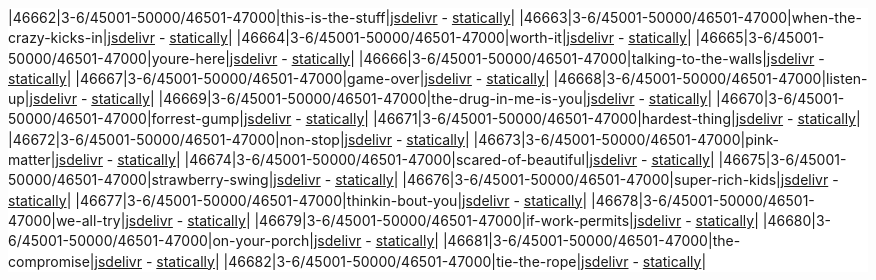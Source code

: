 |46662|3-6/45001-50000/46501-47000|this-is-the-stuff|[jsdelivr](https://cdn.jsdelivr.net/gh/dbchord/webp-c-1110x370_3-6/45001-50000/46501-47000/this-is-the-stuff.webp) - [statically](https://cdn.statically.io/gh/dbchord/webp-c-1110x370_3-6/img/45001-50000/46501-47000/this-is-the-stuff.webp)|
|46663|3-6/45001-50000/46501-47000|when-the-crazy-kicks-in|[jsdelivr](https://cdn.jsdelivr.net/gh/dbchord/webp-c-1110x370_3-6/45001-50000/46501-47000/when-the-crazy-kicks-in.webp) - [statically](https://cdn.statically.io/gh/dbchord/webp-c-1110x370_3-6/img/45001-50000/46501-47000/when-the-crazy-kicks-in.webp)|
|46664|3-6/45001-50000/46501-47000|worth-it|[jsdelivr](https://cdn.jsdelivr.net/gh/dbchord/webp-c-1110x370_3-6/45001-50000/46501-47000/worth-it.webp) - [statically](https://cdn.statically.io/gh/dbchord/webp-c-1110x370_3-6/img/45001-50000/46501-47000/worth-it.webp)|
|46665|3-6/45001-50000/46501-47000|youre-here|[jsdelivr](https://cdn.jsdelivr.net/gh/dbchord/webp-c-1110x370_3-6/45001-50000/46501-47000/youre-here.webp) - [statically](https://cdn.statically.io/gh/dbchord/webp-c-1110x370_3-6/img/45001-50000/46501-47000/youre-here.webp)|
|46666|3-6/45001-50000/46501-47000|talking-to-the-walls|[jsdelivr](https://cdn.jsdelivr.net/gh/dbchord/webp-c-1110x370_3-6/45001-50000/46501-47000/talking-to-the-walls.webp) - [statically](https://cdn.statically.io/gh/dbchord/webp-c-1110x370_3-6/img/45001-50000/46501-47000/talking-to-the-walls.webp)|
|46667|3-6/45001-50000/46501-47000|game-over|[jsdelivr](https://cdn.jsdelivr.net/gh/dbchord/webp-c-1110x370_3-6/45001-50000/46501-47000/game-over.webp) - [statically](https://cdn.statically.io/gh/dbchord/webp-c-1110x370_3-6/img/45001-50000/46501-47000/game-over.webp)|
|46668|3-6/45001-50000/46501-47000|listen-up|[jsdelivr](https://cdn.jsdelivr.net/gh/dbchord/webp-c-1110x370_3-6/45001-50000/46501-47000/listen-up.webp) - [statically](https://cdn.statically.io/gh/dbchord/webp-c-1110x370_3-6/img/45001-50000/46501-47000/listen-up.webp)|
|46669|3-6/45001-50000/46501-47000|the-drug-in-me-is-you|[jsdelivr](https://cdn.jsdelivr.net/gh/dbchord/webp-c-1110x370_3-6/45001-50000/46501-47000/the-drug-in-me-is-you.webp) - [statically](https://cdn.statically.io/gh/dbchord/webp-c-1110x370_3-6/img/45001-50000/46501-47000/the-drug-in-me-is-you.webp)|
|46670|3-6/45001-50000/46501-47000|forrest-gump|[jsdelivr](https://cdn.jsdelivr.net/gh/dbchord/webp-c-1110x370_3-6/45001-50000/46501-47000/forrest-gump.webp) - [statically](https://cdn.statically.io/gh/dbchord/webp-c-1110x370_3-6/img/45001-50000/46501-47000/forrest-gump.webp)|
|46671|3-6/45001-50000/46501-47000|hardest-thing|[jsdelivr](https://cdn.jsdelivr.net/gh/dbchord/webp-c-1110x370_3-6/45001-50000/46501-47000/hardest-thing.webp) - [statically](https://cdn.statically.io/gh/dbchord/webp-c-1110x370_3-6/img/45001-50000/46501-47000/hardest-thing.webp)|
|46672|3-6/45001-50000/46501-47000|non-stop|[jsdelivr](https://cdn.jsdelivr.net/gh/dbchord/webp-c-1110x370_3-6/45001-50000/46501-47000/non-stop.webp) - [statically](https://cdn.statically.io/gh/dbchord/webp-c-1110x370_3-6/img/45001-50000/46501-47000/non-stop.webp)|
|46673|3-6/45001-50000/46501-47000|pink-matter|[jsdelivr](https://cdn.jsdelivr.net/gh/dbchord/webp-c-1110x370_3-6/45001-50000/46501-47000/pink-matter.webp) - [statically](https://cdn.statically.io/gh/dbchord/webp-c-1110x370_3-6/img/45001-50000/46501-47000/pink-matter.webp)|
|46674|3-6/45001-50000/46501-47000|scared-of-beautiful|[jsdelivr](https://cdn.jsdelivr.net/gh/dbchord/webp-c-1110x370_3-6/45001-50000/46501-47000/scared-of-beautiful.webp) - [statically](https://cdn.statically.io/gh/dbchord/webp-c-1110x370_3-6/img/45001-50000/46501-47000/scared-of-beautiful.webp)|
|46675|3-6/45001-50000/46501-47000|strawberry-swing|[jsdelivr](https://cdn.jsdelivr.net/gh/dbchord/webp-c-1110x370_3-6/45001-50000/46501-47000/strawberry-swing.webp) - [statically](https://cdn.statically.io/gh/dbchord/webp-c-1110x370_3-6/img/45001-50000/46501-47000/strawberry-swing.webp)|
|46676|3-6/45001-50000/46501-47000|super-rich-kids|[jsdelivr](https://cdn.jsdelivr.net/gh/dbchord/webp-c-1110x370_3-6/45001-50000/46501-47000/super-rich-kids.webp) - [statically](https://cdn.statically.io/gh/dbchord/webp-c-1110x370_3-6/img/45001-50000/46501-47000/super-rich-kids.webp)|
|46677|3-6/45001-50000/46501-47000|thinkin-bout-you|[jsdelivr](https://cdn.jsdelivr.net/gh/dbchord/webp-c-1110x370_3-6/45001-50000/46501-47000/thinkin-bout-you.webp) - [statically](https://cdn.statically.io/gh/dbchord/webp-c-1110x370_3-6/img/45001-50000/46501-47000/thinkin-bout-you.webp)|
|46678|3-6/45001-50000/46501-47000|we-all-try|[jsdelivr](https://cdn.jsdelivr.net/gh/dbchord/webp-c-1110x370_3-6/45001-50000/46501-47000/we-all-try.webp) - [statically](https://cdn.statically.io/gh/dbchord/webp-c-1110x370_3-6/img/45001-50000/46501-47000/we-all-try.webp)|
|46679|3-6/45001-50000/46501-47000|if-work-permits|[jsdelivr](https://cdn.jsdelivr.net/gh/dbchord/webp-c-1110x370_3-6/45001-50000/46501-47000/if-work-permits.webp) - [statically](https://cdn.statically.io/gh/dbchord/webp-c-1110x370_3-6/img/45001-50000/46501-47000/if-work-permits.webp)|
|46680|3-6/45001-50000/46501-47000|on-your-porch|[jsdelivr](https://cdn.jsdelivr.net/gh/dbchord/webp-c-1110x370_3-6/45001-50000/46501-47000/on-your-porch.webp) - [statically](https://cdn.statically.io/gh/dbchord/webp-c-1110x370_3-6/img/45001-50000/46501-47000/on-your-porch.webp)|
|46681|3-6/45001-50000/46501-47000|the-compromise|[jsdelivr](https://cdn.jsdelivr.net/gh/dbchord/webp-c-1110x370_3-6/45001-50000/46501-47000/the-compromise.webp) - [statically](https://cdn.statically.io/gh/dbchord/webp-c-1110x370_3-6/img/45001-50000/46501-47000/the-compromise.webp)|
|46682|3-6/45001-50000/46501-47000|tie-the-rope|[jsdelivr](https://cdn.jsdelivr.net/gh/dbchord/webp-c-1110x370_3-6/45001-50000/46501-47000/tie-the-rope.webp) - [statically](https://cdn.statically.io/gh/dbchord/webp-c-1110x370_3-6/img/45001-50000/46501-47000/tie-the-rope.webp)|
■ ■ ■ ■
**Task**. Verbatim output of the entries is required, with each image left out.

**Answer below**.
Source code

: |46662|3-6/45001-50000/46501-47000|this-is-the-stuff|[jsdelivr](https://cdn.jsdelivr.net/gh/dbchord/webp-c-1110x370_3-6/45001-50000/46501-47000/this-is-the-stuff.webp) - [statically](https://cdn.statically.io/gh/dbchord/webp-c-1110x370_3-6/img/45001-50000/46501-47000/this-is-the-stuff.webp)|
|46663|3-6/45001-50000/46501-47000|when-the-crazy-kicks-in|[jsdelivr](https://cdn.jsdelivr.net/gh/dbchord/webp-c-1110x370_3-6/45001-50000/46501-47000/when-the-crazy-kicks-in.webp) - [statically](https://cdn.statically.io/gh/dbchord/webp-c-1110x370_3-6/img/45001-50000/46501-47000/when-the-crazy-kicks-in.webp)|
|46664|3-6/45001-50000/46501-47000|worth-it|[jsdelivr](https://cdn.jsdelivr.net/gh/dbchord/webp-c-1110x370_3-6/45001-50000/46501-47000/worth-it.webp) - [statically](https://cdn.statically.io/gh/dbchord/webp-c-1110x370_3-6/img/45001-50000/46501-47000/worth-it.webp)|
|46665|3-6/45001-50000/46501-47000|youre-here|[jsdelivr](https://cdn.jsdelivr.net/gh/dbchord/webp-c-1110x370_3-6/45001-50000/46501-47000/youre-here.webp) - [statically](https://cdn.statically.io/gh/dbchord/webp-c-1110x370_3-6/img/45001-50000/46501-47000/youre-here.webp)|
|46666|3-6/45001-50000/46501-47000|talking-to-the-walls|[jsdelivr](https://cdn.jsdelivr.net/gh/dbchord/webp-c-1110x370_3-6/45001-50000/46501-47000/talking-to-the-walls.webp) - [statically](https://cdn.statically.io/gh/dbchord/webp-c-1110x370_3-6/img/45001-50000/46501-47000/talking-to-the-walls.webp)|
|46667|3-6/45001-50000/46501-47000|game-over|[jsdelivr](https://cdn.jsdelivr.net/gh/dbchord/webp-c-1110x370_3-6/45001-50000/46501-47000/game-over.webp) - [statically](https://cdn.statically.io/gh/dbchord/webp-c-1110x370_3-6/img/45001-50000/46501-47000/game-over.webp)|
|46668|3-6/45001-50000/46501-47000|listen-up|[jsdelivr](https://cdn.jsdelivr.net/gh/dbchord/webp-c-1110x370_3-6/45001-50000/46501-47000/listen-up.webp) - [statically](https://cdn.statically.io/gh/dbchord/webp-c-1110x370_3-6/img/45001-50000/46501-47000/listen-up.webp)|
|46669|3-6/45001-50000/46501-47000|the-drug-in-me-is-you|[jsdelivr](https://cdn.jsdelivr.net/gh/dbchord/webp-c-1110x370_3-6/45001-50000/46501-47000/the-drug-in-me-is-you.webp) - [statically](https://cdn.statically.io/gh/dbchord/webp-c-1110x370_3-6/img/45001-50000/46501-47000/the-drug-in-me-is-you.webp)|
|46670|3-6/45001-50000/46501-47000|forrest-gump|[jsdelivr](https://cdn.jsdelivr.net/gh/dbchord/webp-c-1110x370_3-6/45001-50000/46501-47000/forrest-gump.webp) - [statically](https://cdn.statically.io/gh/dbchord/webp-c-1110x370_3-6/img/45001-50000/46501-47000/forrest-gump.webp)|
|46671|3-6/45001-50000/46501-47000|hardest-thing|[jsdelivr](https://cdn.jsdelivr.net/gh/dbchord/webp-c-1110x370_3-6/45001-50000/46501-47000/hardest-thing.webp) - [statically](https://cdn.statically.io/gh/dbchord/webp-c-1110x370_3-6/img/45001-50000/46501-47000/hardest-thing.webp)|
|46672|3-6/45001-50000/46501-47000|non-stop|[jsdelivr](https://cdn.jsdelivr.net/gh/dbchord/webp-c-1110x370_3-6/45001-50000/46501-47000/non-stop.webp) - [statically](https://cdn.statically.io/gh/dbchord/webp-c-1110x370_3-6/img/45001-50000/46501-47000/non-stop.webp)|
|46673|3-6/45001-50000/46501-47000|pink-matter|[jsdelivr](https://cdn.jsdelivr.net/gh/dbchord/webp-c-1110x370_3-6/45001-50000/46501-47000/pink-matter.webp) - [statically](https://cdn.statically.io/gh/dbchord/webp-c-1110x370_3-6/img/45001-50000/46501-47000/pink-matter.webp)|
|46674|3-6/45001-50000/46501-47000|scared-of-beautiful|[jsdelivr](https://cdn.jsdelivr.net/gh/dbchord/webp-c-1110x370_3-6/45001-50000/46501-47000/scared-of-beautiful.webp) - [statically](https://cdn.statically.io/gh/dbchord/webp-c-1110x370_3-6/img/45001-50000/46501-47000/scared-of-beautiful.webp)|
|46675|3-6/45001-50000/46501-47000|strawberry-swing|[jsdelivr](https://cdn.jsdelivr.net/gh/dbchord/webp-c-1110x370_3-6/45001-50000/46501-47000/strawberry-swing.webp) - [statically](https://cdn.statically.io/gh/dbchord/webp-c-1110x370_3-6/img/45001-50000/46501-47000/strawberry-swing.webp)|
|46676|3-6/45001-50000/46501-47000|super-rich-kids|[jsdelivr](https://cdn.jsdelivr.net/gh/dbchord/webp-c-1110x370_3-6/45001-50000/46501-47000/super-rich-kids.webp) - [statically](https://cdn.statically.io/gh/dbchord/webp-c-1110x370_3-6/img/45001-50000/46501-47000/super-rich-kids.webp)|
|46677|3-6/45001-50000/46501-47000|thinkin-bout-you|[jsdelivr](https://cdn.jsdelivr.net/gh/dbchord/webp-c-1110x370_3-6/45001-50000/46501-47000/thinkin-bout-you.webp) - [statically](https://cdn.statically.io/gh/dbchord/webp-c-1110x370_3-6/img/45001-50000/46501-47000/thinkin-bout-you.webp)|
|46678|3-6/45001-50000/46501-47000|we-all-try|[jsdelivr](https://cdn.jsdelivr.net/gh/dbchord/webp-c-1110x370_3-6/45001-50000/46501-47000/we-all-try.webp) - [statically](https://cdn.statically.io/gh/dbchord/webp-c-1110x370_3-6/img/45001-50000/46501-47000/we-all-try.webp)|
|46679|3-6/45001-50000/46501-47000|if-work-permits|[jsdelivr](https://cdn.jsdelivr.net/gh/dbchord/webp-c-1110x370_3-6/45001-50000/46501-47000/if-work-permits.webp) - [statically](https://cdn.statically.io/gh/dbchord/webp-c-1110x370_3-6/img/45001-50000/46501-47000/if-work-permits.webp)|
|46680|3-6/45001-50000/46501-47000|on-your-porch|[jsdelivr](https://cdn.jsdelivr.net/gh/dbchord/webp-c-1110x370_3-6/45001-50000/46501-47000/on-your-porch.webp) - [statically](https://cdn.statically.io/gh/dbchord/webp-c-1110x370_3-6/img/45001-50000/46501-47000/on-your-porch.webp)|
|46681|3-6/45001-50000/46501-47000|the-compromise|[jsdelivr](https://cdn.jsdelivr.net/gh/dbchord/webp-c-1110x370_3-6/45001-50000/46501-47000/the-compromise.webp) - [statically](https://cdn.statically.io/gh/dbchord/webp-c-1110x370_3-6/img/45001-50000/46501-47000/the-compromise.webp)|
|46682|3-6/45001-50000/46501-47000|tie-the-rope|[jsdelivr](https://cdn.jsdelivr.net/gh/dbchord/webp-c-1110x370_3-6/45001-50000/46501-47000/tie-the-rope.webp) - [statically](https://cdn.statically.io/gh/dbchord/webp-c-1110x370_3-6/img/45001-50000/46501-47000/tie-the-rope.webp)|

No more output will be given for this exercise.